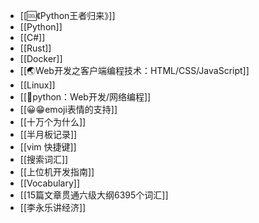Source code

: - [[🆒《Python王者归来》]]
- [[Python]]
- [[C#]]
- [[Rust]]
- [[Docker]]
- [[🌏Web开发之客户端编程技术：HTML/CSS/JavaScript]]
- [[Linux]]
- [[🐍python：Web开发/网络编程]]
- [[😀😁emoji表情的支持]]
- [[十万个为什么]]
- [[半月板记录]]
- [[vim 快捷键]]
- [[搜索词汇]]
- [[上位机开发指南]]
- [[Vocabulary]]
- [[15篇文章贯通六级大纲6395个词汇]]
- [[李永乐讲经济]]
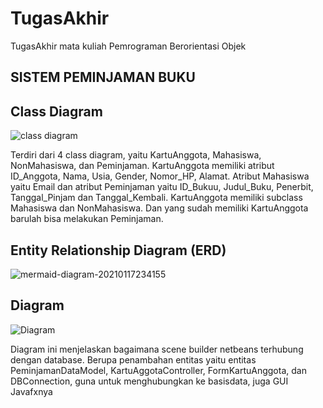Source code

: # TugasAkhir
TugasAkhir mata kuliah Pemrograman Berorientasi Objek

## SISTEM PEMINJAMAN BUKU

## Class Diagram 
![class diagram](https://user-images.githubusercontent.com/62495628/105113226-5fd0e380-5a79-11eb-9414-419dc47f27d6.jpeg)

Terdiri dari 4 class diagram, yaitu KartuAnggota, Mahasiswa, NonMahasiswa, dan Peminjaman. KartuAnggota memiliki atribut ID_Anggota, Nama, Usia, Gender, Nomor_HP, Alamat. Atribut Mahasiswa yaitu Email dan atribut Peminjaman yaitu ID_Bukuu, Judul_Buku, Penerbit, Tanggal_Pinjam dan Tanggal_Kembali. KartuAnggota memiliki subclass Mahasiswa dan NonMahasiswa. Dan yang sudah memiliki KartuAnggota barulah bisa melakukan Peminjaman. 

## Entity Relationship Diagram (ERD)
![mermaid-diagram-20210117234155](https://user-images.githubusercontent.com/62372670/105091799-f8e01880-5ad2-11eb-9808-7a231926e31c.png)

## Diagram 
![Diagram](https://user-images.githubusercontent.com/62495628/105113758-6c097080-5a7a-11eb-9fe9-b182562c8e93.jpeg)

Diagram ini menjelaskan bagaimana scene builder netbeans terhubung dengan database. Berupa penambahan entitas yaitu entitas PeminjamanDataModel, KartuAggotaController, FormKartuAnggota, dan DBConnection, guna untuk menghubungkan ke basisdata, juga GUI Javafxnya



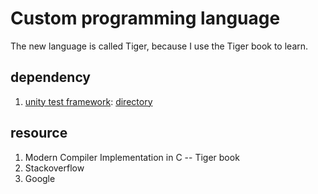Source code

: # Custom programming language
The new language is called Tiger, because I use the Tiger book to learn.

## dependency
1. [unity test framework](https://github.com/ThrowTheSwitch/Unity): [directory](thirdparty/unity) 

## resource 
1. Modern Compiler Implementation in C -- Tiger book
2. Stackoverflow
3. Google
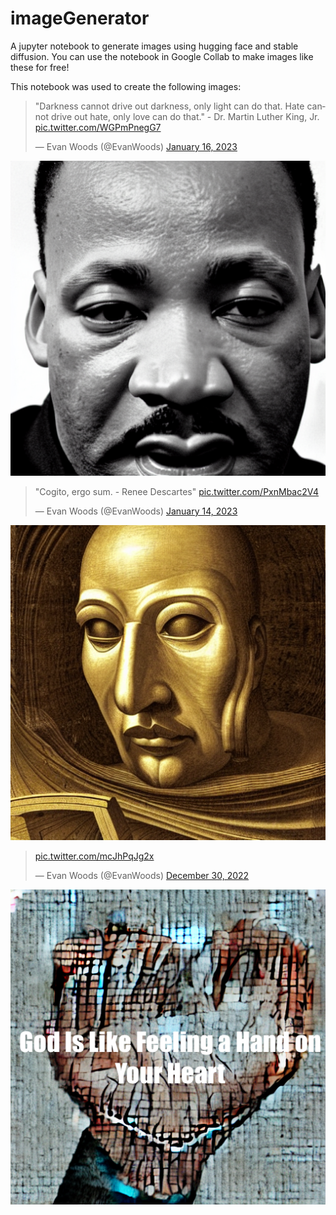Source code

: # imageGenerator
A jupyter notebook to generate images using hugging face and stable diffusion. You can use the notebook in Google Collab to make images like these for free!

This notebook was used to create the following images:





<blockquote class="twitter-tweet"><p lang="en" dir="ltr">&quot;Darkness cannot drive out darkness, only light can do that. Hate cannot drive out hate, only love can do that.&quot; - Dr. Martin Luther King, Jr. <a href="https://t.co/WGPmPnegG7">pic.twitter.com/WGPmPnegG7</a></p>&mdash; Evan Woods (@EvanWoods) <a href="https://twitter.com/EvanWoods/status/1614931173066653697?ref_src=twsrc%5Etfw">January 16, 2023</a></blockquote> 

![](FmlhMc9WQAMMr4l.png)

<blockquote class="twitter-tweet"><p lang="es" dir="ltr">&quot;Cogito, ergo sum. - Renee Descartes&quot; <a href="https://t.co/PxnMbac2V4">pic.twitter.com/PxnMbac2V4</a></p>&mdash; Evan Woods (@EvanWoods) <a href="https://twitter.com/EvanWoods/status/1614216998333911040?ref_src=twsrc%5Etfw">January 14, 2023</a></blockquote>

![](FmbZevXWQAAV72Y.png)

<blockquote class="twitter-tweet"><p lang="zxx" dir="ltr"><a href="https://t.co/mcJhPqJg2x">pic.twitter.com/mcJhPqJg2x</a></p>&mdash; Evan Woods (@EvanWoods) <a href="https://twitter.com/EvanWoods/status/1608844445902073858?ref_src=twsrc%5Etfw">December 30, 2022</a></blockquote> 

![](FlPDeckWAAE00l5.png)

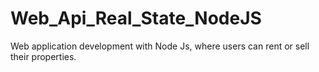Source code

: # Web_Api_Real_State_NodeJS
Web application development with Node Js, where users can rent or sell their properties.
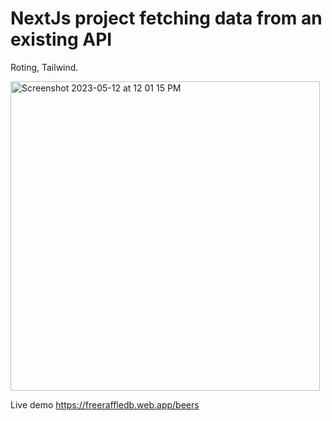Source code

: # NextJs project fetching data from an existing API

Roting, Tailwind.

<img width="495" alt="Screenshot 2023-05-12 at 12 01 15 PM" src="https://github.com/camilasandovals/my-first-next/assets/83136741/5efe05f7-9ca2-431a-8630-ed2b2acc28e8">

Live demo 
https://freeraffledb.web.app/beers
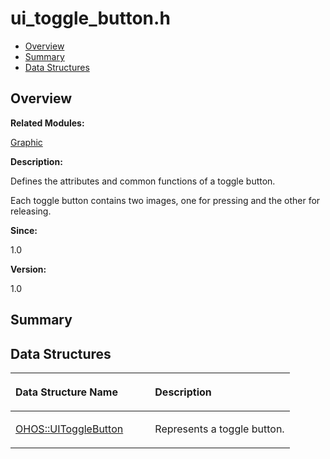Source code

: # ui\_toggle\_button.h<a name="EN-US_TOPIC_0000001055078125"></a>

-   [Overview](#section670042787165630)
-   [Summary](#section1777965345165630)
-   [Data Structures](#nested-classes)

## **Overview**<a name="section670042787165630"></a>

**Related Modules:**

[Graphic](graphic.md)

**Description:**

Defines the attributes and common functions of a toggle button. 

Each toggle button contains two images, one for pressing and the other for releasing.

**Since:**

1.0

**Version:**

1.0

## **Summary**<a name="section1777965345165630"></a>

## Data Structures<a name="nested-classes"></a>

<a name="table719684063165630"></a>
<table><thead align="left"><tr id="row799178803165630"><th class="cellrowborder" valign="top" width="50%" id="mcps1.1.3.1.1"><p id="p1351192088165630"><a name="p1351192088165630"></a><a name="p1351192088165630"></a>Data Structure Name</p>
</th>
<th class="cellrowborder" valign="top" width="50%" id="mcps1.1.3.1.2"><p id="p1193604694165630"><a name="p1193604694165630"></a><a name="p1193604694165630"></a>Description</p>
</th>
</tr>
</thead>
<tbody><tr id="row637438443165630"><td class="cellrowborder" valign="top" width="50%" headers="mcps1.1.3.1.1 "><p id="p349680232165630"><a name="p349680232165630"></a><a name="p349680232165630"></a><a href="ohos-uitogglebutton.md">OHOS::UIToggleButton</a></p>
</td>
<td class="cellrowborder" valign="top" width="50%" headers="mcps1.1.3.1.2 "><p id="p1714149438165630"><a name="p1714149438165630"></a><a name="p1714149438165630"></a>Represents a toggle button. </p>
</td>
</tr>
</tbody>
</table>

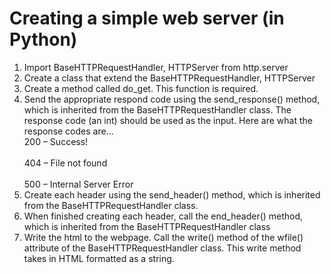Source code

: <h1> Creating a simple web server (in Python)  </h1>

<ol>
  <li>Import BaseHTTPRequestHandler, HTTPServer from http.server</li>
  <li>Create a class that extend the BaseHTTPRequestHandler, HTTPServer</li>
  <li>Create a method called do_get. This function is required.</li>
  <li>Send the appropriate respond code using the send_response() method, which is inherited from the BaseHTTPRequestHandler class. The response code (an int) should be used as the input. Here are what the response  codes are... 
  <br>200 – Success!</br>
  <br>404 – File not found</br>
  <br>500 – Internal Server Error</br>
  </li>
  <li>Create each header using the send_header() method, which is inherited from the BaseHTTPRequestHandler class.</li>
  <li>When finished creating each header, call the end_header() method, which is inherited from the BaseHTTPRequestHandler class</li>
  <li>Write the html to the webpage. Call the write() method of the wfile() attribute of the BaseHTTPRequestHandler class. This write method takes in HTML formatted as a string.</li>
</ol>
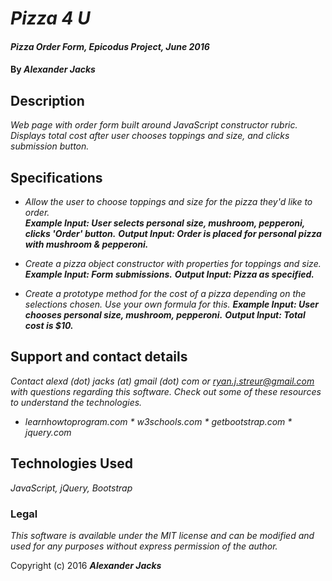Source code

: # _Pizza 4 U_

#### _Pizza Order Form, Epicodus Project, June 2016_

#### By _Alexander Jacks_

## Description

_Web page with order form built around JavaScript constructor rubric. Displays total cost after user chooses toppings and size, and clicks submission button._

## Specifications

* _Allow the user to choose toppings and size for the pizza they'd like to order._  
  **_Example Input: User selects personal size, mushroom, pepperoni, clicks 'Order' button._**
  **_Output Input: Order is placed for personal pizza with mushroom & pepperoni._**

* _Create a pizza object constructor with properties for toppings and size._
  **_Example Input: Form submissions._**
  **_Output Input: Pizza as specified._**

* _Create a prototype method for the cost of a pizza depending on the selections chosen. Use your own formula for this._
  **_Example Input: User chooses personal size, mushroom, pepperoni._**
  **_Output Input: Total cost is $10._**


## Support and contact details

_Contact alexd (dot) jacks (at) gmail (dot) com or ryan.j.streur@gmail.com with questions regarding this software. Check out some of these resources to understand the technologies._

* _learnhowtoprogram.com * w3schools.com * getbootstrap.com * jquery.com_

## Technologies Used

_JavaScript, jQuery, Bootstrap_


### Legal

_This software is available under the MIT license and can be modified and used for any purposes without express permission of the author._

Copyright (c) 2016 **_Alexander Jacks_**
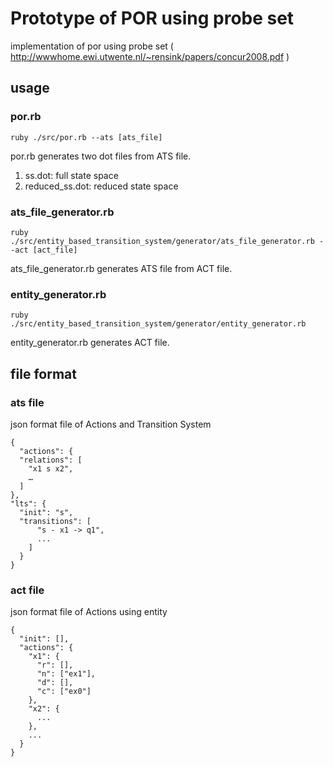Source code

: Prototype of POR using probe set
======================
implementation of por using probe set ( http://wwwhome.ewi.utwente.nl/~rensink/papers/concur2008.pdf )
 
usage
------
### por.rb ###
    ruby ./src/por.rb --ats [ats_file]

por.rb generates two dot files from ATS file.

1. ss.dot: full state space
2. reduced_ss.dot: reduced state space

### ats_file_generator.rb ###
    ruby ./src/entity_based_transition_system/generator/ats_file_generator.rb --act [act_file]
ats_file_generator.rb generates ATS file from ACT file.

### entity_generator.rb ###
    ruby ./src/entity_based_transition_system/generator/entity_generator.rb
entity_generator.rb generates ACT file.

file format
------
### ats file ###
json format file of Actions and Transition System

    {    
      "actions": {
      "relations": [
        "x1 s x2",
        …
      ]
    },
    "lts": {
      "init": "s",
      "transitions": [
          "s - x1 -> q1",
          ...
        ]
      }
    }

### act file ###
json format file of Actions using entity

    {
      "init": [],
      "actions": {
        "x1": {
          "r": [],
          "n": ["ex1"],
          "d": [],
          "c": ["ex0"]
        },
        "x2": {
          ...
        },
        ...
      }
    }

Assignment =>
Your answer must be the lines above from the one holding "- [[🌏Web开发之客户端编程技术：HTML/CSS/JavaScript]]" up to and including the one holding "## dependency", exact and with no pictures.

Problem solution =>
- [[🌏Web开发之客户端编程技术：HTML/CSS/JavaScript]]
- [[Linux]]
- [[🐍python：Web开发/网络编程]]
- [[😀😁emoji表情的支持]]
- [[十万个为什么]]
- [[半月板记录]]
- [[vim 快捷键]]
- [[搜索词汇]]
- [[上位机开发指南]]
- [[Vocabulary]]
- [[15篇文章贯通六级大纲6395个词汇]]
- [[李永乐讲经济]]
Source code

: # TugasAkhir
TugasAkhir mata kuliah Pemrograman Berorientasi Objek

## SISTEM PEMINJAMAN BUKU

## Class Diagram 
![class diagram](https://user-images.githubusercontent.com/62495628/105113226-5fd0e380-5a79-11eb-9414-419dc47f27d6.jpeg)

Terdiri dari 4 class diagram, yaitu KartuAnggota, Mahasiswa, NonMahasiswa, dan Peminjaman. KartuAnggota memiliki atribut ID_Anggota, Nama, Usia, Gender, Nomor_HP, Alamat. Atribut Mahasiswa yaitu Email dan atribut Peminjaman yaitu ID_Bukuu, Judul_Buku, Penerbit, Tanggal_Pinjam dan Tanggal_Kembali. KartuAnggota memiliki subclass Mahasiswa dan NonMahasiswa. Dan yang sudah memiliki KartuAnggota barulah bisa melakukan Peminjaman. 

## Entity Relationship Diagram (ERD)
![mermaid-diagram-20210117234155](https://user-images.githubusercontent.com/62372670/105091799-f8e01880-5ad2-11eb-9808-7a231926e31c.png)

## Diagram 
![Diagram](https://user-images.githubusercontent.com/62495628/105113758-6c097080-5a7a-11eb-9fe9-b182562c8e93.jpeg)

Diagram ini menjelaskan bagaimana scene builder netbeans terhubung dengan database. Berupa penambahan entitas yaitu entitas PeminjamanDataModel, KartuAggotaController, FormKartuAnggota, dan DBConnection, guna untuk menghubungkan ke basisdata, juga GUI Javafxnya



Source code

: # Custom programming language
The new language is called Tiger, because I use the Tiger book to learn.

## dependency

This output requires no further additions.